I recently sat in on my first ever kaizen meeting (I am learning Agile by observation). The purpose of the meeting was to review the week, a post-mortem of sorts to discuss issues in an open, constructive way. One meeting directive is "Blame has no place in kaizen". This meeting was strikingly different from other meetings I attend.
- Step 1, each team member wrote an action or issue from the week on a postIt note (different colors help), and placed on a whiteboard which was split into Monday to Friday (left to right), happy to sad (top to bottom). This was frenetic as they had only 5 mins, and were dodging each other.
- Step 2, each day was reviewed, both the good and the bad. As this was occuring, members were transfering issues to index cards (a staple of Agile processes).
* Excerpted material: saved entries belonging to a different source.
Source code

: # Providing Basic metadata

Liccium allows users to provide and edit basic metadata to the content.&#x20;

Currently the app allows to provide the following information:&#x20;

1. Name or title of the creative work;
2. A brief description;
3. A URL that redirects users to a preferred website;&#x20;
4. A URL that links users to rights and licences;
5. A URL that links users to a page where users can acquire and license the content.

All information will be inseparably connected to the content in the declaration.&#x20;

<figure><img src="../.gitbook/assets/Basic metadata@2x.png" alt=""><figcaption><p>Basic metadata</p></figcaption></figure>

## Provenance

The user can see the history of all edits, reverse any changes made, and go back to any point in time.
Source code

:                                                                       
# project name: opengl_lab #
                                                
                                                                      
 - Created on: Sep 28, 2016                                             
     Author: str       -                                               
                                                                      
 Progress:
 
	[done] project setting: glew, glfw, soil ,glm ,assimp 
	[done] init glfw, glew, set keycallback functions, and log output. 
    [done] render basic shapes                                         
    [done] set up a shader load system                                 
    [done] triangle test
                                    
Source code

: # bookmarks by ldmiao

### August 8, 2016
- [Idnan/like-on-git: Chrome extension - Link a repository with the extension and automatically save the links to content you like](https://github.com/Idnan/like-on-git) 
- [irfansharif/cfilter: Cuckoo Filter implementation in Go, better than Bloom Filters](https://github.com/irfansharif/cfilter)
Interestingly, one of the sad postIt notes was "spectator in kaizen meeting", referring to me.
- Step 3, index cards were laid out on table (including some old ones from previous week), a postIt affixed to side of each card, and team members voted which issue they wanted to discuss, having 5 votes each to distribute among cards. Very democratic.
- Step 4, index cards we discussed in detail in voting order until meeting's end (1.5 hours allocated in total). Cards we given to members who would work on issues the following week.
It was really quite amazing. My observations of the meeting were:-
1) Interactive, due to physical components (posting & voting)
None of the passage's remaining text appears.